3.11. Cell Viability Assay
Cell viability was determined by MTT assay. The HK-2 cells and the Raw 264.7 cells were seeded at 5 × 103 cells/well and 3 × 103 cells/well in 96-well plates, respectively. After 24-h incubation, the cells were treated with different concentrations of tested samples for another 24 h. At the end, 100 μL of MTT solution (0.5 mg/mL) was added to the HK-2 cells. After the wells were incubated for another 4 h at 37 °C, the medium was removed, and the synthesized formazan crystals were dissolved in 100 μL of DMSO. Finally, absorbance was measured at 580 nm using an infinite M1000 microplate reader instrument (Tecan, Grodig, Austria). Data were calculated as a percentage of MTT compared to control cells.

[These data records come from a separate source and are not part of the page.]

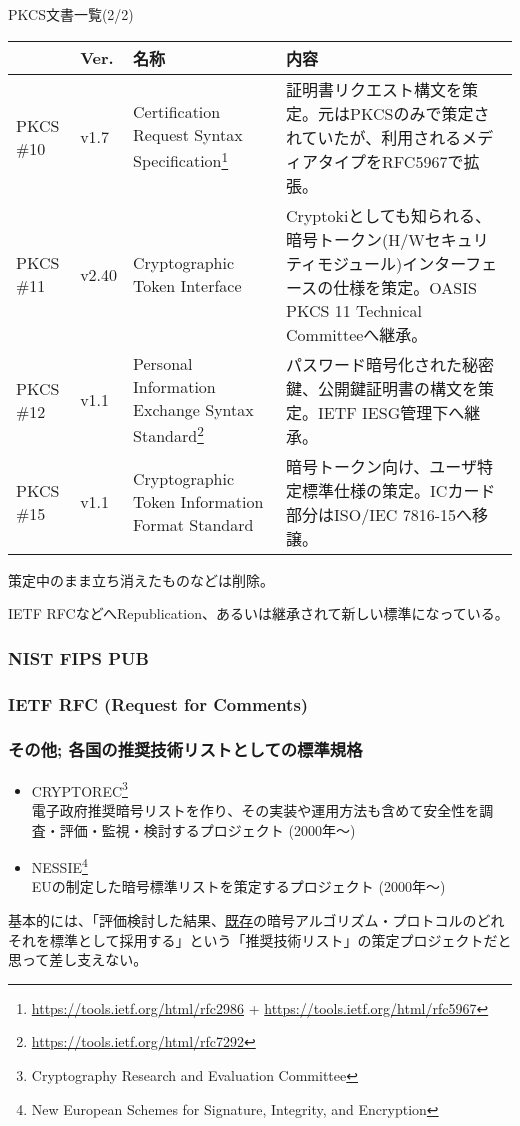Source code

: \documentclass[12pt,dvipdfmx]{beamer}
\begin{document}
\begin{frame}
PKCS文書一覧(2/2)
\begin{table}
\scriptsize
\begin{tabular}{|l|l|p{21ex}|p{40ex}|}
\hline
 & Ver. & 名称 & 内容 \\
\hline\hline
PKCS \#10 & v1.7 & Certification Request Syntax Specification\footnote[frame]{\scriptsize \url{https://tools.ietf.org/html/rfc2986} + \url{https://tools.ietf.org/html/rfc5967}} & 証明書リクエスト構文を策定。元はPKCSのみで策定されていたが、利用されるメディアタイプをRFC5967で拡張。\\
\hline
PKCS \#11 & v2.40 & Cryptographic Token Interface & Cryptokiとしても知られる、暗号トークン(H/Wセキュリティモジュール)インターフェースの仕様を策定。OASIS PKCS 11 Technical Committeeへ継承。\\
\hline
PKCS \#12 & v1.1 & Personal Information Exchange Syntax Standard\footnote[frame]{\scriptsize \url{https://tools.ietf.org/html/rfc7292}} & パスワード暗号化された秘密鍵、公開鍵証明書の構文を策定。IETF IESG管理下へ継承。\\
\hline
PKCS \#15 & v1.1 & Cryptographic Token Information Format Standard & 暗号トークン向け、ユーザ特定標準仕様の策定。ICカード部分はISO/IEC 7816-15へ移譲。\\
\hline
\end{tabular}
\end{table}
策定中のまま立ち消えたものなどは削除。

IETF RFCなどへRepublication、あるいは継承されて新しい標準になっている。
\end{frame}

\begin{frame}
\frametitle{NIST FIPS PUB}
\end{frame}

\begin{frame}
\frametitle{IETF RFC (Request for Comments)}
\end{frame}

\begin{frame}
\frametitle{その他; 各国の推奨技術リストとしての標準規格}
\small
\begin{itemize}
 \item CRYPTOREC\footnote[frame]{\scriptsize Cryptography Research and Evaluation Committee} \\
電子政府推奨暗号リストを作り、その実装や運用方法も含めて安全性を調査・評価・監視・検討するプロジェクト (2000年〜)
 \item NESSIE\footnote[frame]{\scriptsize New European Schemes for Signature, Integrity, and Encryption}\\
EUの制定した暗号標準リストを策定するプロジェクト (2000年〜)
\end{itemize}
基本的には、「評価検討した結果、\underline{既存}の暗号アルゴリズム・プロトコルのどれそれを標準として採用する」という\alert{「推奨技術リスト」の策定プロジェクト}だと思って差し支えない。
\end{frame}
\end{document}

3.12. Cell Viability on the Adriamycin-Damaged HK-2 Cells
The HK-2 cells were seeded at 5 × 103 cells/well in 96-well plates and incubated at 37 °C. After 24-h incubation, the cells were damaged by 10 μM of adriamycin for 24 h, and different concentrations of tested samples were added simultaneously. The potential nephroprotective effect was evaluated using the MTT-based method as used in the cell viability assay. Data were calculated as a percentage of MTT compared to Model group.

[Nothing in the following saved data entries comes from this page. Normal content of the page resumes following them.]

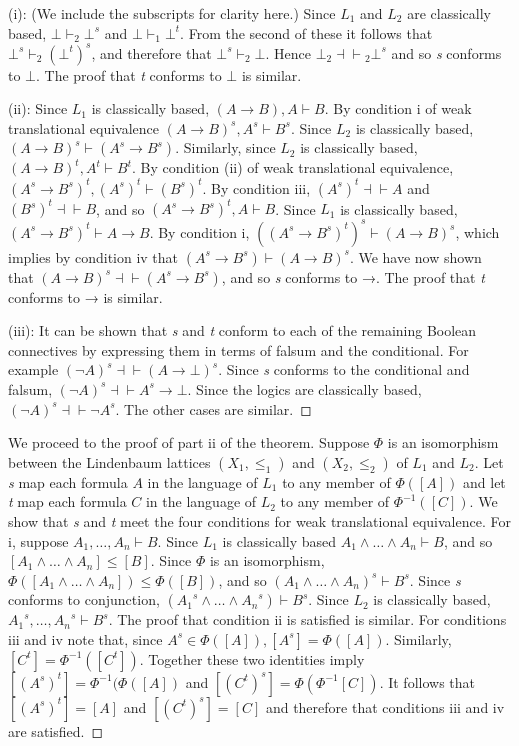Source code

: \documentclass[
  10pt,
  letterpaper,
  DIV=11,
  numbers=noendperiod,
  twoside]{scrartcl}
\begin{document}
(i): (We include the subscripts for clarity here.) Since \(L_1\) and
\(L_2\) are classically based, \(\bot\vdash_2 \bot^s\) and
\(\bot \vdash_1 \bot^t\). From the second of these it follows that
\(\bot^s \vdash_2 (\bot^t)^s\), and therefore that
\(\bot^s \vdash_2 \bot\). Hence \(\bot_2\!{\dashv}{\vdash}\!_2 \bot^s\)
and so \emph{s} conforms to \(\bot\). The proof that \emph{t} conforms
to \(\bot\) is similar.

(ii): Since \(L_1\) is classically based,
\((A\rightarrow B),A \vdash B\). By condition i of weak translational
equivalence \((A\rightarrow B)^s, A^s \vdash B^s\). Since \(L_2\) is
classically based, \((A\rightarrow B)^s \vdash (A^s\rightarrow B^s)\).
Similarly, since \(L_2\) is classically based,
\((A\rightarrow B)^t,A^t \vdash B^t\). By condition (ii) of weak
translational equivalence,
\((A^s\rightarrow B^s)^t,(A^s)^t \vdash (B^s)^t\). By condition iii,
\((A^s)^t {\dashv}{\vdash}A\) and \((B^s)^t {\dashv}{\vdash}B\), and so
\((A^s\rightarrow B^s)^t,A \vdash B\). Since \(L_1\) is classically
based, \((A^s\rightarrow B^s)^t \vdash A\rightarrow B\). By condition i,
\(((A^s\rightarrow B^s)^t)^s \vdash (A\rightarrow B)^s\), which implies
by condition iv that \((A^s\rightarrow B^s) \vdash (A\rightarrow B)^s\).
We have now shown that
\((A\rightarrow B)^s{\dashv}{\vdash}(A^s\rightarrow B^s)\), and so
\emph{s} conforms to →. The proof that \emph{t} conforms to → is
similar.

(iii): It can be shown that \emph{s} and \emph{t} conform to each of the
remaining Boolean connectives by expressing them in terms of falsum and
the conditional. For example
\((\neg A)^s {\dashv}{\vdash} (A\rightarrow \bot)^s\). Since \emph{s}
conforms to the conditional and falsum,
\((\neg A)^s {\dashv}{\vdash} A^s \rightarrow \bot\). Since the logics
are classically based, \((\neg A)^s {\dashv}{\vdash} \neg A^s\). The
other cases are similar.~◻

We proceed to the proof of part ii of the theorem. Suppose \(\Phi\) is
an isomorphism between the Lindenbaum lattices \((X_1,\le _1)\) and
\((X_2,\le _2)\) of \(L_1\) and \(L_2\). Let \emph{s} map each formula
\(A\) in the language of \(L_1\) to any member of \(\Phi([A])\) and let
\emph{t} map each formula \(C\) in the language of \(L_2\) to any member
of \(\Phi^{-1}([C])\). We show that \emph{s} and \emph{t} meet the four
conditions for weak translational equivalence. For i, suppose
\(A_1,{\ldots},A_n \vdash B\). Since \(L_1\) is classically based
\(A_1\wedge {\ldots}\wedge A_n \vdash B\), and so
\([A_1\wedge {\ldots}\wedge A_n] \le [B]\). Since \(\Phi\) is an
isomorphism, \(\Phi([A_1\wedge {\ldots}\wedge A_n]) \le \Phi([B])\), and
so \((A_1\wedge {\ldots}\wedge A_n)^s \vdash B^s\). Since \emph{s}
conforms to conjunction,
\(({A_1}^s\wedge {\ldots}\wedge {A_n}^s) \vdash B^s\). Since \(L_2\) is
classically based, \({A_1}^s,{\ldots},{A_n}^s \vdash B^s\). The proof
that condition ii is satisfied is similar. For conditions iii and iv
note that, since \(A^s \in \Phi([A]), [A^s]= \Phi([A])\). Similarly,
\([C^t]= \Phi^{-1}([C^t])\). Together these two identities imply
\([(A^s)^t] = \Phi^{-1}(\Phi([A])\) and
\([(C^t)^s]= \Phi(\Phi^{-1}[C])\). It follows that \([(A^s)^t] = [A]\)
and \([(C^t)^s]=[C]\) and therefore that conditions iii and iv are
satisfied.~◻
\end{document}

3.13. NO production on the LPS-Stimulated Raw 264.7 Cells
The Raw 264.7 cells were seeded at a density of 2 × 104 cells/well in 96-well plates and incubated at 37 °C. After 24-h incubation, the cells were activated by 200 ng/mL of LPS for 24 h, and samples with different concentrations were added. After incubation, the supernatant of the cell culture was collected to mix with the Griess reagent. The absorbance was measured at 550 nm using an Infinite M1000 microplate reader instrument (Tecan, Grodig, Austria).